## WORK REQUEST
In the data, find each line where the word "swexpertacademy" appears and list that line.

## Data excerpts
□ □ □ □ □

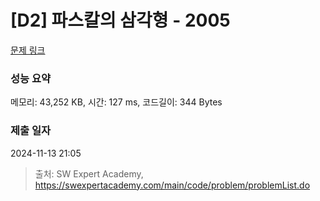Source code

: # [D2] 파스칼의 삼각형 - 2005 

[문제 링크](https://swexpertacademy.com/main/code/problem/problemDetail.do?contestProbId=AV5P0-h6Ak4DFAUq) 

### 성능 요약

메모리: 43,252 KB, 시간: 127 ms, 코드길이: 344 Bytes

### 제출 일자

2024-11-13 21:05



> 출처: SW Expert Academy, https://swexpertacademy.com/main/code/problem/problemList.do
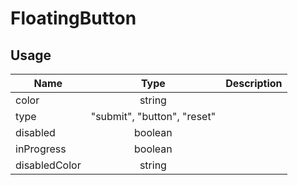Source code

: <!-- 
This is an auto-generated markdown. 
You can change it in "/Users/daniel/Dev/allthings/elements/src/FloatingButton/FloatingButton.tsx" and run build:docs to update this file.
-->
# FloatingButton

## Usage
| Name        | Type           | Description  |
| ----------- |:--------------:| ------------:|
|color|string|
|type|"submit", "button", "reset"|
|disabled|boolean|
|inProgress|boolean|
|disabledColor|string|
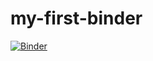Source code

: # my-first-binder
[![Binder](https://mybinder.org/badge_logo.svg)](https://mybinder.org/v2/gh/nsaligram13482/my-first-binder.git/HEAD)
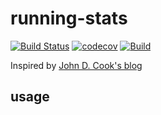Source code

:# running-stats

[![Build Status](https://travis-ci.org/kod-kristoff/running-stats-py/g.svg?branch=master)](https://travis-ci.org/kod-kristoff/running-stats-py)
[![codecov](https://codecov.io/gh/kod-kristoff/running-stats-py/g/branch/master/graph/badge.svg)](https://codecov.io/gh/kod-kristoff/running-stats-py)
[![Build](https://github.com/kod-kristoff/running-stats-py/g/workflows/Build/badge.svg)](https://github.com/kod-kristoff/running-stats-py/actions)

Inspired by [John D. Cook's blog](https://www.johndcook.com/blog/skewness_kurtosis/)
## usage

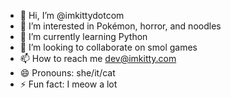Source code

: - 👋 Hi, I’m @imkittydotcom
- 👀 I’m interested in Pokémon, horror, and noodles
- 🌱 I’m currently learning Python
- 💞️ I’m looking to collaborate on smol games
- 📫 How to reach me dev@imkitty.com
- 😄 Pronouns: she/it/cat
- ⚡ Fun fact: I meow a lot

<!---
imkittydotcom/imkittydotcom is a ✨ special ✨ repository because its `README.md` (this file) appears on your GitHub profile.
You can click the Preview link to take a look at your changes.
--->
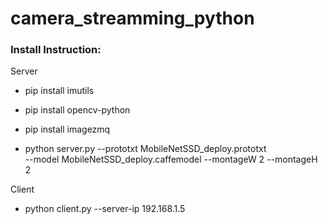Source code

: # camera_streamming_python

### Install Instruction:
Server
* pip install imutils 
* pip install opencv-python
* pip install imagezmq

*  python server.py --prototxt MobileNetSSD_deploy.prototxt \
	--model MobileNetSSD_deploy.caffemodel --montageW 2 --montageH 2
  
Client
* python client.py --server-ip 192.168.1.5
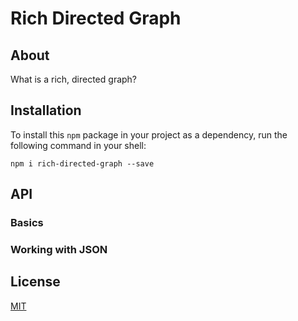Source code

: # Rich Directed Graph

## About

What is a rich, directed graph?

## Installation

To install this `npm` package in your project as a dependency, run the following command in your shell:

`npm i rich-directed-graph --save`

## API

### Basics

####

### Working with JSON

## License

[MIT](https://choosealicense.com/licenses/mit/)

□ □ □ □ □

## REPLY TO THE TASK
[문제 링크](https://swexpertacademy.com/main/code/problem/problemDetail.do?contestProbId=AV5P0-h6Ak4DFAUq) 
> 출처: SW Expert Academy, https://swexpertacademy.com/main/code/problem/problemList.do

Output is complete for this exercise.